EXERCISE INSTRUCTIONS. When you copy the entries, keep every word exactly as it stands.

RECORDS FOR THE TASK.
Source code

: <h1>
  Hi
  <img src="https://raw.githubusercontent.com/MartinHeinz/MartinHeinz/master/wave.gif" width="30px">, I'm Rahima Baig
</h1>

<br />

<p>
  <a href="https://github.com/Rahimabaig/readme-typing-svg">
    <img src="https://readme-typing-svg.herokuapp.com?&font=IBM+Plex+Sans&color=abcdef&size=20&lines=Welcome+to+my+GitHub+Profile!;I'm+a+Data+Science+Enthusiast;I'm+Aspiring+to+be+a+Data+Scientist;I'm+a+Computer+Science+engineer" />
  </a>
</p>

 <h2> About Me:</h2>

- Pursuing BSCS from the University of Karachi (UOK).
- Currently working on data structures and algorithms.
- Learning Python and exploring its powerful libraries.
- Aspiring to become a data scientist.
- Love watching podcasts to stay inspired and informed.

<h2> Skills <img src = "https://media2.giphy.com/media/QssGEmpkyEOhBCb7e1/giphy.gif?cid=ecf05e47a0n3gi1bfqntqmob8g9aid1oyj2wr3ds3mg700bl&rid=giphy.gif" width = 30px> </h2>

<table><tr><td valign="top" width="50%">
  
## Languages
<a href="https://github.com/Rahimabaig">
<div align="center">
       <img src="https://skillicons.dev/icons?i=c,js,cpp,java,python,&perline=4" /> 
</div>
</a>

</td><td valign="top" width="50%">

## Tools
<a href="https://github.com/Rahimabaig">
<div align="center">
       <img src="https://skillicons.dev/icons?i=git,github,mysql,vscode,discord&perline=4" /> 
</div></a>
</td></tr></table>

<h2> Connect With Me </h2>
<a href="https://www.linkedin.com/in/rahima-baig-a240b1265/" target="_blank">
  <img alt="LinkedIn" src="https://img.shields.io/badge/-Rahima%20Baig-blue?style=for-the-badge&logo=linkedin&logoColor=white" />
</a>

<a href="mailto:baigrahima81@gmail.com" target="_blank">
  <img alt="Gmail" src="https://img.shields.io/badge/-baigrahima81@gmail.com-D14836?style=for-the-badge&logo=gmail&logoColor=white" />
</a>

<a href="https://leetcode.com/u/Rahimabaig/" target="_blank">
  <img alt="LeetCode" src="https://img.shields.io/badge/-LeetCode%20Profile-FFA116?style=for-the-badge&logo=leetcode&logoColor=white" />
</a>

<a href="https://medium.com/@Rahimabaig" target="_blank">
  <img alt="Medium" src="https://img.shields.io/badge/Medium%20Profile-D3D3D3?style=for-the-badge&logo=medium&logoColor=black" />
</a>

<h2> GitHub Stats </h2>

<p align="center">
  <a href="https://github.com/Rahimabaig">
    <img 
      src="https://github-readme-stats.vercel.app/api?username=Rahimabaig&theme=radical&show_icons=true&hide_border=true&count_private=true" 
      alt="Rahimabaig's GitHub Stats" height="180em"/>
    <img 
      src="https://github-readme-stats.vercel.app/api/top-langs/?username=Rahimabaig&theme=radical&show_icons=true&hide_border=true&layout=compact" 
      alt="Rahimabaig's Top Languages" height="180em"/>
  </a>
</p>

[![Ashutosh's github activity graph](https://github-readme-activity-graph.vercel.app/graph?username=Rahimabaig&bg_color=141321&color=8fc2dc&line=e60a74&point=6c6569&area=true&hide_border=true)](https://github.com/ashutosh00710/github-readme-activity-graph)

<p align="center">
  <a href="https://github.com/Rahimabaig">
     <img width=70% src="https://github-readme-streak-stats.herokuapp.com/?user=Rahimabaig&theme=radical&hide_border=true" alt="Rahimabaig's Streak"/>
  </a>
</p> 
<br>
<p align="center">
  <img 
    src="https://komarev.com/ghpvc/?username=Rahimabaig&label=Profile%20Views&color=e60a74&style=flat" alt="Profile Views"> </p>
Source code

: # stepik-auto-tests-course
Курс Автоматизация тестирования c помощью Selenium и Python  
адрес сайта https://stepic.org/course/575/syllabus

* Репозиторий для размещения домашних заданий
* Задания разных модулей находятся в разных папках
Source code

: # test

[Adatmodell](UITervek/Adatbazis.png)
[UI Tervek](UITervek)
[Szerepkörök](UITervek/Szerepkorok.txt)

WRITTEN SOLUTION.
Source code

: <h1>
  Hi
  <img src="https://raw.githubusercontent.com/MartinHeinz/MartinHeinz/master/wave.gif" width="30px">, I'm Rahima Baig
</h1>

<br />

<p>
  <a href="https://github.com/Rahimabaig/readme-typing-svg">
    <img src="https://readme-typing-svg.herokuapp.com?&font=IBM+Plex+Sans&color=abcdef&size=20&lines=Welcome+to+my+GitHub+Profile!;I'm+a+Data+Science+Enthusiast;I'm+Aspiring+to+be+a+Data+Scientist;I'm+a+Computer+Science+engineer" />
  </a>
</p>

 <h2> About Me:</h2>

- Pursuing BSCS from the University of Karachi (UOK).
- Currently working on data structures and algorithms.
- Learning Python and exploring its powerful libraries.
- Aspiring to become a data scientist.
- Love watching podcasts to stay inspired and informed.

<h2> Skills <img src = "https://media2.giphy.com/media/QssGEmpkyEOhBCb7e1/giphy.gif?cid=ecf05e47a0n3gi1bfqntqmob8g9aid1oyj2wr3ds3mg700bl&rid=giphy.gif" width = 30px> </h2>

<table><tr><td valign="top" width="50%">
  
## Languages
<a href="https://github.com/Rahimabaig">
<div align="center">
       <img src="https://skillicons.dev/icons?i=c,js,cpp,java,python,&perline=4" /> 
</div>
</a>

</td><td valign="top" width="50%">

## Tools
<a href="https://github.com/Rahimabaig">
<div align="center">
       <img src="https://skillicons.dev/icons?i=git,github,mysql,vscode,discord&perline=4" /> 
</div></a>
</td></tr></table>

<h2> Connect With Me </h2>
<a href="https://www.linkedin.com/in/rahima-baig-a240b1265/" target="_blank">
  <img alt="LinkedIn" src="https://img.shields.io/badge/-Rahima%20Baig-blue?style=for-the-badge&logo=linkedin&logoColor=white" />
</a>

<a href="mailto:baigrahima81@gmail.com" target="_blank">
  <img alt="Gmail" src="https://img.shields.io/badge/-baigrahima81@gmail.com-D14836?style=for-the-badge&logo=gmail&logoColor=white" />
</a>

<a href="https://leetcode.com/u/Rahimabaig/" target="_blank">
  <img alt="LeetCode" src="https://img.shields.io/badge/-LeetCode%20Profile-FFA116?style=for-the-badge&logo=leetcode&logoColor=white" />
</a>

<a href="https://medium.com/@Rahimabaig" target="_blank">
  <img alt="Medium" src="https://img.shields.io/badge/Medium%20Profile-D3D3D3?style=for-the-badge&logo=medium&logoColor=black" />
</a>

<h2> GitHub Stats </h2>

<p align="center">
  <a href="https://github.com/Rahimabaig">
    <img 
      src="https://github-readme-stats.vercel.app/api?username=Rahimabaig&theme=radical&show_icons=true&hide_border=true&count_private=true" 
      alt="Rahimabaig's GitHub Stats" height="180em"/>
    <img 
      src="https://github-readme-stats.vercel.app/api/top-langs/?username=Rahimabaig&theme=radical&show_icons=true&hide_border=true&layout=compact" 
      alt="Rahimabaig's Top Languages" height="180em"/>
  </a>
</p>

[![Ashutosh's github activity graph](https://github-readme-activity-graph.vercel.app/graph?username=Rahimabaig&bg_color=141321&color=8fc2dc&line=e60a74&point=6c6569&area=true&hide_border=true)](https://github.com/ashutosh00710/github-readme-activity-graph)

<p align="center">
  <a href="https://github.com/Rahimabaig">
     <img width=70% src="https://github-readme-streak-stats.herokuapp.com/?user=Rahimabaig&theme=radical&hide_border=true" alt="Rahimabaig's Streak"/>
  </a>
</p> 
<br>
<p align="center">
  <img 
    src="https://komarev.com/ghpvc/?username=Rahimabaig&label=Profile%20Views&color=e60a74&style=flat" alt="Profile Views"> </p>
Source code

: # stepik-auto-tests-course
Курс Автоматизация тестирования c помощью Selenium и Python  
адрес сайта https://stepic.org/course/575/syllabus

* Репозиторий для размещения домашних заданий
* Задания разных модулей находятся в разных папках
Source code

: # test

[Adatmodell](UITervek/Adatbazis.png)
[UI Tervek](UITervek)
[Szerepkörök](UITervek/Szerepkorok.txt)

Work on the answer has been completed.